I called her in front of him and discovered that she had no idea that he had been in a relationship with me.
Essentially, he says that he never slept w her once he met me but couldn't control himself w sexting. He initially didn't admit to much, it was a slow process of discovery, presenting proof to him to make him start being truthful. A bit like pulling teeth. He now admits he thinks he has compulsions, sexting might be the big one, im not sure though. Cam sex, photo sharing and dirty sexting coupled with some sort of attraction to voyeurism/exhibitionism (consenting adults). He speaks of not being addicted to porn, moreso when "he needs to get out of his head", he would reach for all of what I've explained. He even admits to not necessarily being aware that he could start sexualizing when texting a female.
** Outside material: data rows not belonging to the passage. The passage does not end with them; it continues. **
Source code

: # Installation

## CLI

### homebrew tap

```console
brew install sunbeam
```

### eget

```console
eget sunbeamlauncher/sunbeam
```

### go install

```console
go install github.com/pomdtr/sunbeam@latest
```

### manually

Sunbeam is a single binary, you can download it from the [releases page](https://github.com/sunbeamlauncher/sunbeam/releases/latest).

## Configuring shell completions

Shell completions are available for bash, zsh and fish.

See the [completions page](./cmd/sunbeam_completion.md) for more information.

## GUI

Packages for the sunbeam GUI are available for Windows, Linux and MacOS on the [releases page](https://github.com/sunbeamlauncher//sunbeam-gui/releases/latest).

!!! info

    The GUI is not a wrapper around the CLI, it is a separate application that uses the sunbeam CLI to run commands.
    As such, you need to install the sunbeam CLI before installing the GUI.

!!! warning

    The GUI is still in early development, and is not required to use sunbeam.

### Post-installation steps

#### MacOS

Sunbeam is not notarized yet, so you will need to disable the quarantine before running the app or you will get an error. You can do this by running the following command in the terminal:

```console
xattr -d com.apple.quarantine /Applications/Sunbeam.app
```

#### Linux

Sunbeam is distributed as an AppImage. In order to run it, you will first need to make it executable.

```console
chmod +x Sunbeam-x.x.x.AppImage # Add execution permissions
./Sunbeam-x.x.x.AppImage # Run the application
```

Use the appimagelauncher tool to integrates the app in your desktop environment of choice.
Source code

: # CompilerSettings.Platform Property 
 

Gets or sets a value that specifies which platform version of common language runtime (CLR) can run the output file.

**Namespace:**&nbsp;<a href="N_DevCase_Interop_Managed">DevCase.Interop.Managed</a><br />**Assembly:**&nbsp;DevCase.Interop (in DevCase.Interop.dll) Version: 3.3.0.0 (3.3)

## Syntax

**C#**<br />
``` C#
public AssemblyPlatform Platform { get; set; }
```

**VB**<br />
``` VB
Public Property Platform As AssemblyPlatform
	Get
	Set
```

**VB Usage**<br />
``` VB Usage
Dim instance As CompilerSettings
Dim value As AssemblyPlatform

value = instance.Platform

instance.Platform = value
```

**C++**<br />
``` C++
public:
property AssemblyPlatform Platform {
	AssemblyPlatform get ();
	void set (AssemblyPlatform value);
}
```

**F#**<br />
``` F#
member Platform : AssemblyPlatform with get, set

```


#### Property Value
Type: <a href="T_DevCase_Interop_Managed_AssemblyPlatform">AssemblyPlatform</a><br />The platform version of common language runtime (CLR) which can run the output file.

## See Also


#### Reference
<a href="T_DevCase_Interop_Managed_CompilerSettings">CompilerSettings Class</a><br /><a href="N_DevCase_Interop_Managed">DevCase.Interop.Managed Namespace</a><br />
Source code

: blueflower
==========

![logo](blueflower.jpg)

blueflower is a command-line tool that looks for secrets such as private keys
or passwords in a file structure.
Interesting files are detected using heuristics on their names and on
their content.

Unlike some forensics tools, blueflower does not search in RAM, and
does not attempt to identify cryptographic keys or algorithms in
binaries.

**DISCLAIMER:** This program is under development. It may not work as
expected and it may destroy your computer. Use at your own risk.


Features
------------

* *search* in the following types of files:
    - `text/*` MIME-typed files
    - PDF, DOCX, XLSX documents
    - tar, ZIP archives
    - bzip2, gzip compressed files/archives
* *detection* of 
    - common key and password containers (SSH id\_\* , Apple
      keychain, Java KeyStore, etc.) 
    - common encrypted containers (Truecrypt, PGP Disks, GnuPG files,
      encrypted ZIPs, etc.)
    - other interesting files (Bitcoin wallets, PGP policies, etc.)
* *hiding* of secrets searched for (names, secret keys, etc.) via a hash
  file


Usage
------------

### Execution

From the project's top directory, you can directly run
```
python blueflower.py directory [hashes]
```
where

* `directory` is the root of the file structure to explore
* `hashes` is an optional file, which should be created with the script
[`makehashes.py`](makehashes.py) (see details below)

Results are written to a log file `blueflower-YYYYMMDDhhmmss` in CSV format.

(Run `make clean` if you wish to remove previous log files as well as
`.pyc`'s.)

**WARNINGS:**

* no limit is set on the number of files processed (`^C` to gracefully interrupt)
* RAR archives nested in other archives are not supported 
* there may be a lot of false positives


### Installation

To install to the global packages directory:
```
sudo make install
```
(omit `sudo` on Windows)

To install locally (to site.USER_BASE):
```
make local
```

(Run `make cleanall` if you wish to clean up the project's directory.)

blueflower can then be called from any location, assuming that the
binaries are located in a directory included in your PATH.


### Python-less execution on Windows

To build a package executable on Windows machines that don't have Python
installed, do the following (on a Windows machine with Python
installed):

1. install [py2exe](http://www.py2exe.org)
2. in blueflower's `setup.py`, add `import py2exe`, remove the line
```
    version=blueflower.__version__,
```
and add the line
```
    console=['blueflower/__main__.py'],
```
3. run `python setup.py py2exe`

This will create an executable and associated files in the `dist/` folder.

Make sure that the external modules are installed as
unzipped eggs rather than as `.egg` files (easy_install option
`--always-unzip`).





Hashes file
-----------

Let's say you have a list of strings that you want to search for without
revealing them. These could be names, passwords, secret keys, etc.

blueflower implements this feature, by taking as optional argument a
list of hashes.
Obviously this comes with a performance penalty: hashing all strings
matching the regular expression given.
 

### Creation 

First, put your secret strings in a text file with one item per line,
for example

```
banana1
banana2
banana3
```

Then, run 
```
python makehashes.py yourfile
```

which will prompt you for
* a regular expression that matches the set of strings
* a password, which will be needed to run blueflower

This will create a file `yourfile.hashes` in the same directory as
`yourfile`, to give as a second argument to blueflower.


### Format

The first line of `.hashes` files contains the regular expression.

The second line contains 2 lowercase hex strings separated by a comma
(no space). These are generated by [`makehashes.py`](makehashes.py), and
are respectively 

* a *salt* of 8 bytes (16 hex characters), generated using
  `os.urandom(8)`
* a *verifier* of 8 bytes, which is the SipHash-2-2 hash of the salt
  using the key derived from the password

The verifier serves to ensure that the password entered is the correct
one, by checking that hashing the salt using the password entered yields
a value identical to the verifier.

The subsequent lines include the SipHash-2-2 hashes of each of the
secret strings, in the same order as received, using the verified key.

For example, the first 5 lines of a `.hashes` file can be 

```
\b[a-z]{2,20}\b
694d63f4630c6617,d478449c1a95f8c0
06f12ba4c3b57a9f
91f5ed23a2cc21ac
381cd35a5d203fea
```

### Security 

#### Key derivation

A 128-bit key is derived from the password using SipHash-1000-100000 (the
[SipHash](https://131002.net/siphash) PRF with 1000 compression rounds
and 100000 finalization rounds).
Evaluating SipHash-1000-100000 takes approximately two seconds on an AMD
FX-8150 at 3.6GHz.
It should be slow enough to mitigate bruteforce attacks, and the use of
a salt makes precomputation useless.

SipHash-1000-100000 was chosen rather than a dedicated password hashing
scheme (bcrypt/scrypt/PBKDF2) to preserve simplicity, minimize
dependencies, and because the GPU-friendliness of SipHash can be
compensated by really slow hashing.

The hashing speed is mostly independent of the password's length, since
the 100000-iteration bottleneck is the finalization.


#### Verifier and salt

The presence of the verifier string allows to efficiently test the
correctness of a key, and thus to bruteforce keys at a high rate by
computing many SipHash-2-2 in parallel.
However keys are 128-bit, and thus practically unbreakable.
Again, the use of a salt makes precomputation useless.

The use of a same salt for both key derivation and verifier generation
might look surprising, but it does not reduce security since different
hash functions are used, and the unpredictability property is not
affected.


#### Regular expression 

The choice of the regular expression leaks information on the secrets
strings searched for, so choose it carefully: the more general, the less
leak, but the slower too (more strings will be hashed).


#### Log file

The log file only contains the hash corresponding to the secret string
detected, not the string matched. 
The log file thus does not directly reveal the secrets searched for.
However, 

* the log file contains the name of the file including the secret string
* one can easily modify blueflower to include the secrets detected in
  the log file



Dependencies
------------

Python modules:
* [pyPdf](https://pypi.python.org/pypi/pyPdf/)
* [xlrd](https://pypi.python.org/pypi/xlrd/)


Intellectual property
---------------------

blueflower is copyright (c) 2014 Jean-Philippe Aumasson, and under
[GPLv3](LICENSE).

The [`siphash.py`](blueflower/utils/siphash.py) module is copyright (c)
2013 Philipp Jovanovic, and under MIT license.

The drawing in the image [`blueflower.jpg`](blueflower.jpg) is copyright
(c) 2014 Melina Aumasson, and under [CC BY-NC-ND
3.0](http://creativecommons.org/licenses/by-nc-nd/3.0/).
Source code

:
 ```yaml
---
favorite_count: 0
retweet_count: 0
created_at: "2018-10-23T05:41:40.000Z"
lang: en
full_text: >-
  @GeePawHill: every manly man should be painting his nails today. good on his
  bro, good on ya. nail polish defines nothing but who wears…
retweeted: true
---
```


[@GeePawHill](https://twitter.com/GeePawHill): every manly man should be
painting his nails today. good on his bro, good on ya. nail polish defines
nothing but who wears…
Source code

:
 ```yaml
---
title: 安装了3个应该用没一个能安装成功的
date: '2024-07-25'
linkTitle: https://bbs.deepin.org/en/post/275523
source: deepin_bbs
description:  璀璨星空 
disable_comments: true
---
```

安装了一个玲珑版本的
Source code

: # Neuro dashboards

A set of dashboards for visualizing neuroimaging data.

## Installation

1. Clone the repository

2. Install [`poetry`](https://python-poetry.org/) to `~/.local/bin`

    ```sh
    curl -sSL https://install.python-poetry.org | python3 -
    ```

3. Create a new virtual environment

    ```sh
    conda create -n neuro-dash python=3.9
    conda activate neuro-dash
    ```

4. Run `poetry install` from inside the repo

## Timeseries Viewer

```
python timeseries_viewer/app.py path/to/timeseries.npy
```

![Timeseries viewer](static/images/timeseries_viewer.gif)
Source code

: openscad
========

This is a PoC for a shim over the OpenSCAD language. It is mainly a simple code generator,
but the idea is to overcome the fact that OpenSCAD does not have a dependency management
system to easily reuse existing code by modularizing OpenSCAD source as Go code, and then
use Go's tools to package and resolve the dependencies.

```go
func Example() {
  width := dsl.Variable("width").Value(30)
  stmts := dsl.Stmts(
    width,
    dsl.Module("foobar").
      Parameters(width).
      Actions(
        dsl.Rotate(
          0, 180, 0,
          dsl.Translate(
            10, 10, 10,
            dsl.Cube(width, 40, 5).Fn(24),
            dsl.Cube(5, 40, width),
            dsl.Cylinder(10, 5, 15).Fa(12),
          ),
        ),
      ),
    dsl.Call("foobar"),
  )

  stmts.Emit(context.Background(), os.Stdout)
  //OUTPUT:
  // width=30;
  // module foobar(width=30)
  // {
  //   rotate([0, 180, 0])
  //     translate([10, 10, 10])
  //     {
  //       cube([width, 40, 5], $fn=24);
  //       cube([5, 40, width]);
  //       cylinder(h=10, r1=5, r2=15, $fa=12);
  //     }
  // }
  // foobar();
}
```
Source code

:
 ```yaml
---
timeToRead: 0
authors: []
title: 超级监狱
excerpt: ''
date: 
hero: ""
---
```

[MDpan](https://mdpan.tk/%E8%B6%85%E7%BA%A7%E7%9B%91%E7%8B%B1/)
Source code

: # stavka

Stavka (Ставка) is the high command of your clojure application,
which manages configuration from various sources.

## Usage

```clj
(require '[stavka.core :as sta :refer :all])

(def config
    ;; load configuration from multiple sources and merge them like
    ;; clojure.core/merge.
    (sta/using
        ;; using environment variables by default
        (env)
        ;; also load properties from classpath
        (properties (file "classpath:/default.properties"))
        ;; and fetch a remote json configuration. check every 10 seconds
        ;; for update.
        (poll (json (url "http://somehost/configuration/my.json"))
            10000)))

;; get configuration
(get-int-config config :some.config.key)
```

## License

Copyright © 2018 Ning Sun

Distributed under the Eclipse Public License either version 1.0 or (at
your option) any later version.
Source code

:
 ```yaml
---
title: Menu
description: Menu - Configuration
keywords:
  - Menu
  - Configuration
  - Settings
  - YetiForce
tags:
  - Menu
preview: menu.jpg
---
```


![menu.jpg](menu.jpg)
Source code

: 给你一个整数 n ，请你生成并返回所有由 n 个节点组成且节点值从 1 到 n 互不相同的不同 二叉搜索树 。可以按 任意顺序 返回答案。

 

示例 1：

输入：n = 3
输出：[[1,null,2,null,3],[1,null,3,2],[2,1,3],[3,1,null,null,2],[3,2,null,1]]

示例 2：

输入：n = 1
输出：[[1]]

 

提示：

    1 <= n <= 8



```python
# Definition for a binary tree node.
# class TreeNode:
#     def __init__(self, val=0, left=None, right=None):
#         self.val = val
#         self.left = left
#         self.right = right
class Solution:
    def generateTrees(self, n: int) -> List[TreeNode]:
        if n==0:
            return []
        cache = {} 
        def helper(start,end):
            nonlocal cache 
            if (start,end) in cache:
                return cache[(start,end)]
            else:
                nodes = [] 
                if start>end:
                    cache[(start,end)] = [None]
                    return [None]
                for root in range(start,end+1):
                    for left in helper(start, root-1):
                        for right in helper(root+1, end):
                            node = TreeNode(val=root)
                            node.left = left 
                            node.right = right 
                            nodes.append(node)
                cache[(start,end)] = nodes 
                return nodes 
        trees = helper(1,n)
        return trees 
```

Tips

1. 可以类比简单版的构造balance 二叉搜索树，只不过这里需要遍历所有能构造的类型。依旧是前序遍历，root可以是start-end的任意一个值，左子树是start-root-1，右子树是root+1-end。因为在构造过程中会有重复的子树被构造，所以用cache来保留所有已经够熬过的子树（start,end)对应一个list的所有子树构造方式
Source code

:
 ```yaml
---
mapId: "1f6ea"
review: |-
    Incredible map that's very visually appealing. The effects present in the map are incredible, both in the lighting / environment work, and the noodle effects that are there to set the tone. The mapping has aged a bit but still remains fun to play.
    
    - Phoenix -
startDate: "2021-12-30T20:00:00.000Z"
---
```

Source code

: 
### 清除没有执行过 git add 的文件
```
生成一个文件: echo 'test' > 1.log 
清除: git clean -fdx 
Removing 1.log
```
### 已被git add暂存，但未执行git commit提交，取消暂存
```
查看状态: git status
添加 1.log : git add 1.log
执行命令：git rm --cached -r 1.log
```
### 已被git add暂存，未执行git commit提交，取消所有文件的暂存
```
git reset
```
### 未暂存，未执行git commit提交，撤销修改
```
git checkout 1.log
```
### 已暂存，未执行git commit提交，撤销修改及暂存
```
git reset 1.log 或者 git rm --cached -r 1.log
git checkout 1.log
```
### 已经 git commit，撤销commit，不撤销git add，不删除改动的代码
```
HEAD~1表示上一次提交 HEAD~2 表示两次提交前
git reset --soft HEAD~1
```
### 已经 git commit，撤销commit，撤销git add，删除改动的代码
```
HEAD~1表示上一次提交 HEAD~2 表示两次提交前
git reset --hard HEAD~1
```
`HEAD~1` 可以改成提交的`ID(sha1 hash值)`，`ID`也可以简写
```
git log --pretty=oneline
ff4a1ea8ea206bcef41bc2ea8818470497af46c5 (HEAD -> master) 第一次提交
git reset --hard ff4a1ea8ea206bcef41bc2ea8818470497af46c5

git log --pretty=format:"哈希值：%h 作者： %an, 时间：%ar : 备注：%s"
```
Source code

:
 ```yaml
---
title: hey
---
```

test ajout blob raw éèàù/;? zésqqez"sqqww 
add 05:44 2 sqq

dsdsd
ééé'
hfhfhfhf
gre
He works a lot, is on the road and mostly in hotels, alone during the work week. He says that all he needs is me, now that he is in a relationship w a woman he loves he doesn't feel compelled to go back to his behaviors. He has put qustodio and MMguardian on his phone, laptop, is just beginning to start counselling w a properly qualified clinician, is actually very patient with my massive outbursts of anger, sadness and flip flopping about ending it. I love this man.
And now here I am, deeply hurt, betrayed, feel as if I've been turned inside out...im super paranoid and check the apps to see if he is trying anything. I wonder if he meets women wherever he is and sleeps w them in his hotel rooms. If he has a secret laptop/phone. The monitoring apps don't always work so this adds to my stress. My mind is in overdrive, my heart has been badly wounded and to begin to trust that he will never slip up is beyond my capabilities right now. I worry a lot. To have trust issues to begin with and then discover his secret world...well, you get the picture.
Thanks to all who took the time to read my first post, it was a labor of patience to tap this out on my cell, lol.